**WHAT YOU SHOULD DO:**
Below are several entries. Transcribe exactly those lines that fall from the one with "Element Methods (SEM)" through the one with "- finite difference", end lines included.

Dataset entries
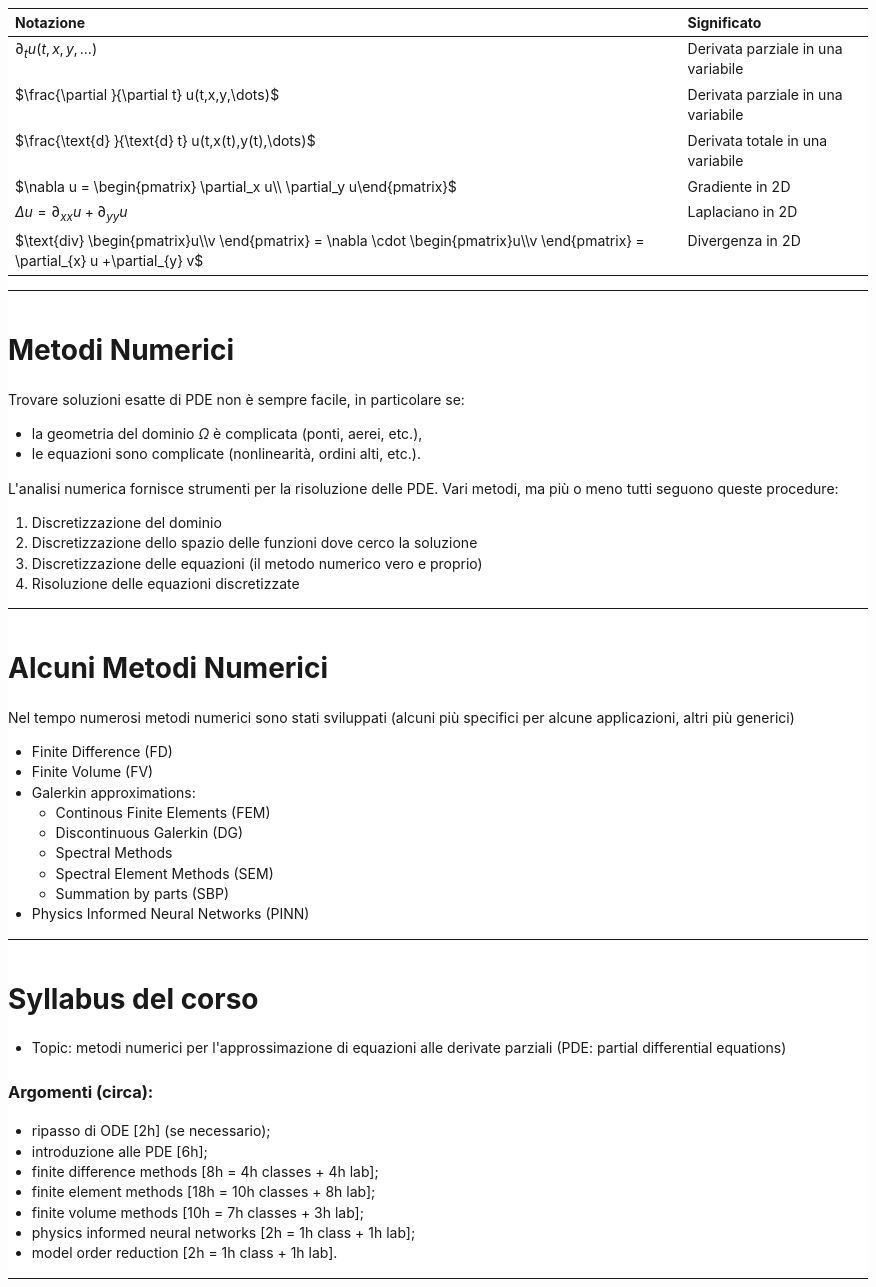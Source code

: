 | Notazione | Significato |
|:----------|:------------|
| $\partial_t u(t,x,y,\dots)$ | Derivata parziale in una variabile |
| $\frac{\partial }{\partial t} u(t,x,y,\dots)$ | Derivata parziale in una variabile |
| $\frac{\text{d} }{\text{d} t} u(t,x(t),y(t),\dots)$  | Derivata totale in una variabile |
| $\nabla u = \begin{pmatrix} \partial_x u\\ \partial_y u\end{pmatrix}$  | Gradiente in 2D |
| $\Delta u = \partial_{xx} u +\partial_{yy} u$  | Laplaciano in 2D |
| $\text{div} \begin{pmatrix}u\\v \end{pmatrix} = \nabla \cdot \begin{pmatrix}u\\v \end{pmatrix} = \partial_{x} u +\partial_{y} v$  | Divergenza in 2D |


---

# Metodi Numerici
Trovare soluzioni esatte di PDE non è sempre facile, in particolare se:
* la geometria del dominio $\Omega$ è complicata (ponti, aerei, etc.),
* le equazioni sono complicate (nonlinearità, ordini alti, etc.).

L'analisi numerica fornisce strumenti per la risoluzione delle PDE. Vari metodi, ma più o meno tutti seguono queste procedure:
1. Discretizzazione del dominio
2. Discretizzazione dello spazio delle funzioni dove cerco la soluzione
3. Discretizzazione delle equazioni (il metodo numerico vero e proprio)
4. Risoluzione delle equazioni discretizzate



---


<style scoped>section{font-size:23px;padding:50px;padding-top:50px}</style>


# Alcuni Metodi Numerici
Nel tempo numerosi metodi numerici sono stati sviluppati (alcuni più specifici per alcune applicazioni, altri più generici)

* Finite Difference (FD)
* Finite Volume (FV)
* Galerkin approximations:
  * Continous Finite Elements (FEM)
  * Discontinuous Galerkin (DG)
  * Spectral Methods
  * Spectral Element Methods (SEM)
  * Summation by parts (SBP)
* Physics Informed Neural Networks (PINN)

---
# Syllabus del corso
* Topic: metodi numerici per l'approssimazione di equazioni alle derivate parziali (PDE: partial differential equations) 
### Argomenti (circa): 
  - ripasso di ODE [2h] (se necessario);
  - introduzione alle PDE [6h];
  - finite difference methods [8h = 4h classes + 4h lab];
  - finite element methods [18h = 10h classes + 8h lab];
  - finite volume methods [10h = 7h classes + 3h lab];
  - physics informed neural networks [2h = 1h class + 1h lab];
  - model order reduction [2h = 1h class + 1h lab].

---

**SOLUTION:**
  * Spectral Element Methods (SEM)
  * Summation by parts (SBP)
* Physics Informed Neural Networks (PINN)

---
# Syllabus del corso
* Topic: metodi numerici per l'approssimazione di equazioni alle derivate parziali (PDE: partial differential equations) 
### Argomenti (circa): 
  - ripasso di ODE [2h] (se necessario);
  - introduzione alle PDE [6h];
  - finite difference methods [8h = 4h classes + 4h lab];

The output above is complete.